2020-12-06 Thread Maxim Gekk (Jira)
Maxim Gekk created SPARK-33676:
--

 Summary: Require exact matched partition spec to schema in 
ADD/DROP PARTITION
 Key: SPARK-33676
 URL: https://issues.apache.org/jira/browse/SPARK-33676
 Project: Spark
  Issue Type: Sub-task
  Components: SQL
Affects Versions: 3.1.0
Reporter: Maxim Gekk


The V1 implementation of ALTER TABLE .. ADD/DROP PARTITION fails when the 
partition spec doesn't exactly match to the partition schema:
{code:sql}
ALTER TABLE tab1 ADD PARTITION (A='9')
Partition spec is invalid. The spec (a) must match the partition spec (a, b) 

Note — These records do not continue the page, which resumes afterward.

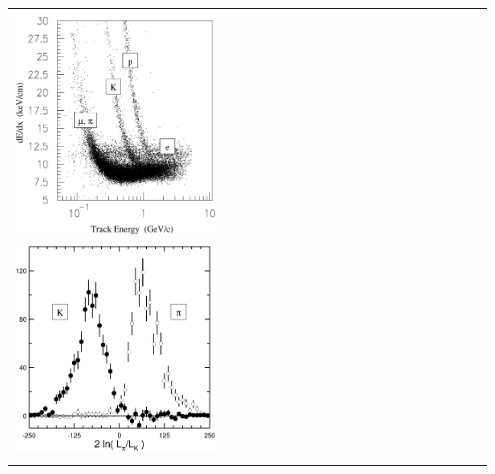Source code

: \begin{slide*}
\begin{minipage}[t]{\linewidth}
\begin{tabular}{p{0.45\linewidth} c p{0.5\linewidth}}
  \begin{minipage}{\linewidth}
    \begin{itemize}
      \item \begin{minipage}{\linewidth}
              {\large Energy loss in the drift chamber:} \\
	      \includegraphics[height=6 cm]{dedx.eps}
	    \end{minipage}
    \end{itemize}
  \end{minipage} & &
  \begin{minipage}{\linewidth}
    \begin{itemize}
      \item \begin{minipage}{\linewidth}
	      {\large Ring-Imaging \v{C}erenkov Detector:} \\
	      \includegraphics[height=6 cm]{rich_kpisep2.eps}
	    \end{minipage}
    \end{itemize}
  \end{minipage} \\
  \begin{minipage}{\linewidth}
    \begin{itemize}

\end{itemize}
\end{minipage}
\end{tabular}
\end{minipage}
\end{slide*}
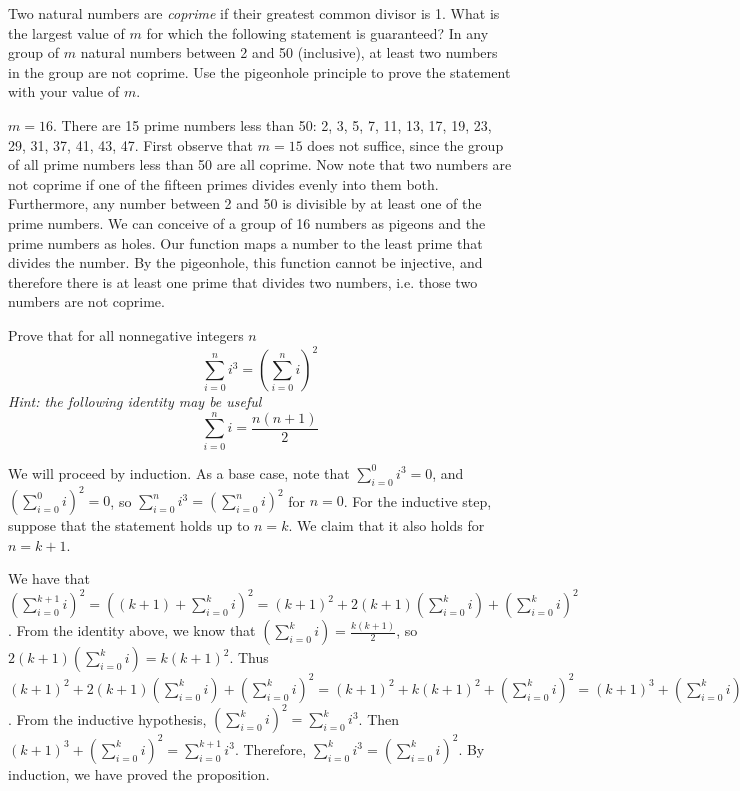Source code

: \documentclass[solution, letterpaper]{cs20}
\begin{document}
Two natural numbers are \textit{coprime} if their greatest common divisor is 1. What is the largest value of $m$ for which the following statement is guaranteed? In any group of $m$ natural numbers between 2 and 50 (inclusive), at least two numbers in the group are not coprime. Use the pigeonhole principle to prove the statement with your value of $m$. 

\begin{solution}

$m = 16$. There are 15 prime numbers less than 50: 2, 3, 5, 7, 11, 13, 17, 19, 23, 29, 31, 37, 41, 43, 47. First observe that $m = 15$ does not suffice, since the group of all prime numbers less than 50 are all coprime. Now note that two numbers are not coprime if one of the fifteen primes divides evenly into them both. Furthermore, any number between 2 and 50 is divisible by at least one of the prime numbers. We can conceive of a group of 16 numbers as pigeons and the prime numbers as holes. Our function maps a number to the least prime that divides the number. By the pigeonhole, this function cannot be injective, and therefore there is at least one prime that divides two numbers, i.e. those two numbers are not coprime.

\end{solution}


Prove that for all nonnegative integers $n$
\[ \sum_{i=0}^{n}i^{3}=\left( \sum_{i=0}^{n}i \right)^{2} \]
{\em Hint: the following identity may be useful}
\[ \sum_{i=0}^ni=\frac{n(n+1)}{2} \]

\begin{solution}
  
We will proceed by induction. As a base case, note that $\sum_{i=0}^0 i^3 = 0$, and 
$\left( \sum_{i=0}^{0}i \right)^{2} = 0$, so $\sum_{i=0}^{n}i^{3}=\left( \sum_{i=0}^{n}i \right)^{2}$ for $n = 0$. For the inductive step, suppose that the statement holds up to $n = k$. We claim that it also holds for $n = k+1$.

We have that $\left( \sum_{i=0}^{k+1}i \right)^{2} = \left((k+1)+ \sum_{i=0}^{k}i \right)^{2} = (k+1)^2 + 2(k+1)(\sum_{i=0}^{k}i) + (\sum_{i=0}^{k}i)^2$. From the identity above, we know that $(\sum_{i=0}^{k}i) = \frac{k(k+1)}{2}$, so $2(k+1)(\sum_{i=0}^{k}i) = k(k+1)^2$. Thus $(k+1)^2 + 2(k+1)(\sum_{i=0}^{k}i) + (\sum_{i=0}^{k}i)^2 = (k+1)^2 + k(k+1)^2 + (\sum_{i=0}^{k}i)^2 = (k+1)^3 + (\sum_{i=0}^{k}i)^2$. From the inductive hypothesis, $(\sum_{i=0}^{k}i)^2 = \sum_{i=0}^{k}i^{3}$. Then $(k+1)^3 + (\sum_{i=0}^{k}i)^2 = \sum_{i=0}^{k+1}i^{3}$. Therefore, $\sum_{i=0}^{k}i^{3}=\left( \sum_{i=0}^{k}i \right)^{2}$. By induction, we have proved the proposition.  
  
\end{solution}
\end{document}
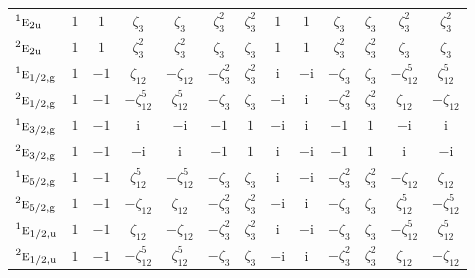 \documentclass[10pt,a4paper]{article}
\makeatletter
\def\grouprule#1#2{\noalign{\marks\LTgroupmarks{\the\belowrulesep}\nobreak\vskip#1%
  \vskip\aboverulesep}\multispan\LT@cols\unskip{\leaders\hrule\@height#2\hfill\kern\z@}\cr
  \noalign{\penalty\LTrulebreak\vskip\belowrulesep\global\@lastruleclass\z@}}
\numberwithin{equation}{section}
\newcommand{\irr}[1]{\text{\normalfont\scshape #1}}
\newcommand{\conjpair}[1]{{}^{#1}}
\newcommand{\ptag}[1]{\mathrm{#1}}
\newcommand{\iunit}{\mathrm{i}}
\newcommand{\rootunity}[1]{\zeta_{#1}}
\makeatother
\begin{document}
{\begin{longtable}{@{}lcccccccccccc@{}}
$\conjpair{1}\irr{e}_{2\ptag{u}}$ & $1$ & $1$ & $\rootunity{3}$ & $\rootunity{3}$ & $\rootunity{3}^{2}$ & $\rootunity{3}^{2}$ & $1$ & $1$ & $\rootunity{3}$ & $\rootunity{3}$ & $\rootunity{3}^{2}$ & $\rootunity{3}^{2}$\\
$\conjpair{2}\irr{e}_{2\ptag{u}}$ & $1$ & $1$ & $\rootunity{3}^{2}$ & $\rootunity{3}^{2}$ & $\rootunity{3}$ & $\rootunity{3}$ & $1$ & $1$ & $\rootunity{3}^{2}$ & $\rootunity{3}^{2}$ & $\rootunity{3}$ & $\rootunity{3}$\\
\grouprule{0pt}{\lightrulewidth}
$\conjpair{1}\irr{e}_{1/2,\ptag{g}}$ & $1$ & $-1$ & $\rootunity{12}$ & $-\rootunity{12}$ & $-\rootunity{3}^{2}$ & $\rootunity{3}^{2}$ & $\iunit{}$ & $-\iunit{}$ & $-\rootunity{3}$ & $\rootunity{3}$ & $-\rootunity{12}^{5}$ & $\rootunity{12}^{5}$\\
$\conjpair{2}\irr{e}_{1/2,\ptag{g}}$ & $1$ & $-1$ & $-\rootunity{12}^{5}$ & $\rootunity{12}^{5}$ & $-\rootunity{3}$ & $\rootunity{3}$ & $-\iunit{}$ & $\iunit{}$ & $-\rootunity{3}^{2}$ & $\rootunity{3}^{2}$ & $\rootunity{12}$ & $-\rootunity{12}$\\
$\conjpair{1}\irr{e}_{3/2,\ptag{g}}$ & $1$ & $-1$ & $\iunit{}$ & $-\iunit{}$ & $-1$ & $1$ & $-\iunit{}$ & $\iunit{}$ & $-1$ & $1$ & $-\iunit{}$ & $\iunit{}$\\
$\conjpair{2}\irr{e}_{3/2,\ptag{g}}$ & $1$ & $-1$ & $-\iunit{}$ & $\iunit{}$ & $-1$ & $1$ & $\iunit{}$ & $-\iunit{}$ & $-1$ & $1$ & $\iunit{}$ & $-\iunit{}$\\
$\conjpair{1}\irr{e}_{5/2,\ptag{g}}$ & $1$ & $-1$ & $\rootunity{12}^{5}$ & $-\rootunity{12}^{5}$ & $-\rootunity{3}$ & $\rootunity{3}$ & $\iunit{}$ & $-\iunit{}$ & $-\rootunity{3}^{2}$ & $\rootunity{3}^{2}$ & $-\rootunity{12}$ & $\rootunity{12}$\\
$\conjpair{2}\irr{e}_{5/2,\ptag{g}}$ & $1$ & $-1$ & $-\rootunity{12}$ & $\rootunity{12}$ & $-\rootunity{3}^{2}$ & $\rootunity{3}^{2}$ & $-\iunit{}$ & $\iunit{}$ & $-\rootunity{3}$ & $\rootunity{3}$ & $\rootunity{12}^{5}$ & $-\rootunity{12}^{5}$\\
$\conjpair{1}\irr{e}_{1/2,\ptag{u}}$ & $1$ & $-1$ & $\rootunity{12}$ & $-\rootunity{12}$ & $-\rootunity{3}^{2}$ & $\rootunity{3}^{2}$ & $\iunit{}$ & $-\iunit{}$ & $-\rootunity{3}$ & $\rootunity{3}$ & $-\rootunity{12}^{5}$ & $\rootunity{12}^{5}$\\
$\conjpair{2}\irr{e}_{1/2,\ptag{u}}$ & $1$ & $-1$ & $-\rootunity{12}^{5}$ & $\rootunity{12}^{5}$ & $-\rootunity{3}$ & $\rootunity{3}$ & $-\iunit{}$ & $\iunit{}$ & $-\rootunity{3}^{2}$ & $\rootunity{3}^{2}$ & $\rootunity{12}$ & $-\rootunity{12}$\\

\end{longtable}}
\end{document}
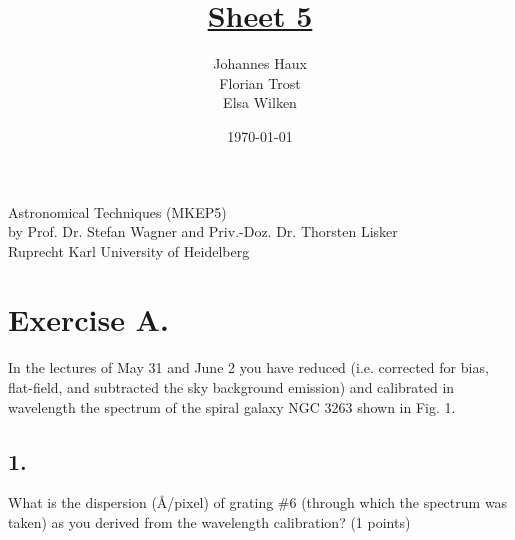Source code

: \documentclass[11pt,a4paper,twoside]{article}
\title{\LARGE \underline {Sheet 5}}
\author{Johannes Haux \\ Florian Trost \\ Elsa Wilken}
\date{\today}
\begin{document}
\maketitle
\thispagestyle{empty}

\begin{center}
  Astronomical Techniques (MKEP5) \\
  \baselineskip35pt
  by Prof. Dr. Stefan Wagner and Priv.-Doz. Dr. Thorsten Lisker \\
  \baselineskip60pt
  Ruprecht Karl University of Heidelberg
\vskip 40pt

\end{center}

\newpage
\setcounter{page}{1}		%
\section*{Exercise A.}
In the lectures of May 31 and June 2 you have reduced (i.e. corrected for
bias, flat-field, and subtracted the sky background emission) and calibrated in wavelength
the spectrum of the spiral galaxy NGC 3263 shown in Fig. 1.\\
\subsection*{1.} What is the dispersion (\AA/pixel) of grating \#6 (through which the spectrum was taken) as
you derived from the wavelength calibration? (1 points)
\end{document}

defined in table '`dbx`.`tab1`';
org.apache.spark.sql.AnalysisException: Partition spec is invalid. The spec (a) 
must match the partition spec (a, b) defined in table '`dbx`.`tab1`';
at 
org.apache.spark.sql.catalyst.catalog.SessionCatalog.$anonfun$requireExactMatchedPartitionSpec$1(SessionCatalog.scala:1173)
at 
org.apache.spark.sql.catalyst.catalog.SessionCatalog.$anonfun$requireExactMatchedPartitionSpec$1$adapted(SessionCatalog.scala:1171)
at scala.collection.immutable.List.foreach(List.scala:392)
{code}
for a table partitioned by "a", "b" but the V2 implementation add the wrong 
partition silently.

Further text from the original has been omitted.